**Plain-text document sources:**
----

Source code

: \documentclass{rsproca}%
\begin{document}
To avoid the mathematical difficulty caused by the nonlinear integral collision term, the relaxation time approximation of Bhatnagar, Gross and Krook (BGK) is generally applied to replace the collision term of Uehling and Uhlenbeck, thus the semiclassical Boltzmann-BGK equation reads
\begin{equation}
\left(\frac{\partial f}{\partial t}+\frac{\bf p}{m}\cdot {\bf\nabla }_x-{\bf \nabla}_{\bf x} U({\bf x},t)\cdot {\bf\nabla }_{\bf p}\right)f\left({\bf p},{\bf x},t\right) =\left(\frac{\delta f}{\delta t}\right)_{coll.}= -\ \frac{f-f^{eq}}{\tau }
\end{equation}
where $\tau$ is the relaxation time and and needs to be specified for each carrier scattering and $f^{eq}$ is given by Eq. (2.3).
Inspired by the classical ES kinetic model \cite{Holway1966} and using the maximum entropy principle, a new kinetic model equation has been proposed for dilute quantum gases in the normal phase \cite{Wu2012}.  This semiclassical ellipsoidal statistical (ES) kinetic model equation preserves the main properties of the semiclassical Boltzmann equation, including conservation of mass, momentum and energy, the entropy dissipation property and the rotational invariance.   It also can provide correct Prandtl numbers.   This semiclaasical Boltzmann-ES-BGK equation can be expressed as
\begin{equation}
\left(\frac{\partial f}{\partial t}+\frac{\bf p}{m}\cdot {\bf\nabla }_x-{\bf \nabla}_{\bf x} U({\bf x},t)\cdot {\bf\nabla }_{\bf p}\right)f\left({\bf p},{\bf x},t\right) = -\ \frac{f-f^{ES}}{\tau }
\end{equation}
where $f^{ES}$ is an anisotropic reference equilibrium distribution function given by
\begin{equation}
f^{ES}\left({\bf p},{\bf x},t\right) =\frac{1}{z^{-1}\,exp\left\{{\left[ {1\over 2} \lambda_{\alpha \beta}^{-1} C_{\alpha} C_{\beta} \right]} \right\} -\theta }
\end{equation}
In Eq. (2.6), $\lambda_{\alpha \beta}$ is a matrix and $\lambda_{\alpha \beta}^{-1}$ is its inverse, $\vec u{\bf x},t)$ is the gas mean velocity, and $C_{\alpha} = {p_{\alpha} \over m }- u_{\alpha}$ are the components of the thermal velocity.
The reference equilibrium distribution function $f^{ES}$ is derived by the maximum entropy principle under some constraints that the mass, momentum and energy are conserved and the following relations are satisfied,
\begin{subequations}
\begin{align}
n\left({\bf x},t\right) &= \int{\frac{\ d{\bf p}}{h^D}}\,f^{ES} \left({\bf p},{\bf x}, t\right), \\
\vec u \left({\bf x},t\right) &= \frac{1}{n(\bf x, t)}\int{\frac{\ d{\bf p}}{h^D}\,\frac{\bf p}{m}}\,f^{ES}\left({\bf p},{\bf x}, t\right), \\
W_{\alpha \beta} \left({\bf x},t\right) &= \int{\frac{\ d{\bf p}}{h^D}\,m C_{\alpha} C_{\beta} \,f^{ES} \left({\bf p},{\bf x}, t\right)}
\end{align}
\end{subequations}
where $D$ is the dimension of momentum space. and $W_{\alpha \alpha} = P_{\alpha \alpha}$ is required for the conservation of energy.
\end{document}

----

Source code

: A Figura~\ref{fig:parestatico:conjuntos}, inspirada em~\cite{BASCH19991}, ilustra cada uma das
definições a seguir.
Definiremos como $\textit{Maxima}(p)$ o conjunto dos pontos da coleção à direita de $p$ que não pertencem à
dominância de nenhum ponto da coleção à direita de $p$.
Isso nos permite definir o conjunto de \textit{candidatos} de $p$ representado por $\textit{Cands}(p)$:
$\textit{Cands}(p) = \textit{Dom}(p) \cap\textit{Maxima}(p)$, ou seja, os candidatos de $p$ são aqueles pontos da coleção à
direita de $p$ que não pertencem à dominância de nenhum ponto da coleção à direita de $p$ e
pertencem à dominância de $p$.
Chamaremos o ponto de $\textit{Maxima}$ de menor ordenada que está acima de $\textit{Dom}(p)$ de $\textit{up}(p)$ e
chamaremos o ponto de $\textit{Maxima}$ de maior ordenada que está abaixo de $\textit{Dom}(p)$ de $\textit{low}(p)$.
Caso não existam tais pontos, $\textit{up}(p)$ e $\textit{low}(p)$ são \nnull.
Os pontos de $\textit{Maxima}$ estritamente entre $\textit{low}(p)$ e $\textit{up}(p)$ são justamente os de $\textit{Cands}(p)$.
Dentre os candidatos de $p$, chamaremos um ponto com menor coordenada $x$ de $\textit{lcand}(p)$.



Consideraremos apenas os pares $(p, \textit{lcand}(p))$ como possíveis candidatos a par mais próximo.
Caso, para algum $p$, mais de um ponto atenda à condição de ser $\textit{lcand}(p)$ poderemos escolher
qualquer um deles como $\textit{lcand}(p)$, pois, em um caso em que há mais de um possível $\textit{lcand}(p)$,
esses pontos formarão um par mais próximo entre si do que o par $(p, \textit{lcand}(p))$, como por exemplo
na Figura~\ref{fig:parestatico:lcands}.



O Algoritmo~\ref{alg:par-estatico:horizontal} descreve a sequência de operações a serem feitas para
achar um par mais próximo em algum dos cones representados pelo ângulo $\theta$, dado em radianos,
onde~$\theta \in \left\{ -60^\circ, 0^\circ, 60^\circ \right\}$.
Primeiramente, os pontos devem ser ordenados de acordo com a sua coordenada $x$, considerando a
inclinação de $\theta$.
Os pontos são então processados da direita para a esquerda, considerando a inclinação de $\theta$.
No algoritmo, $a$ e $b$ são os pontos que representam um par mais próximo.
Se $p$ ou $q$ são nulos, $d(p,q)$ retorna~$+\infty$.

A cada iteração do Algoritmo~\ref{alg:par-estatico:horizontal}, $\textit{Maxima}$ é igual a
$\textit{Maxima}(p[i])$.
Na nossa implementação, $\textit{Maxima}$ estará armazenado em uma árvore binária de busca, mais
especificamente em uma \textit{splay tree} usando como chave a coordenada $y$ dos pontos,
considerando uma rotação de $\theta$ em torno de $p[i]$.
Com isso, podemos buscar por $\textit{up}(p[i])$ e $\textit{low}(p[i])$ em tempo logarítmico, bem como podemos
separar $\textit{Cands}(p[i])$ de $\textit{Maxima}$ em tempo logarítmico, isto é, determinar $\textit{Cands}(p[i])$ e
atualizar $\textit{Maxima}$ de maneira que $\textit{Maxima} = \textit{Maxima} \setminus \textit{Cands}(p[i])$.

----

**Problem to work on:** Could you work out how many lines above contain the string "inclinação"? Answer with the number only.

**Answer box:** 2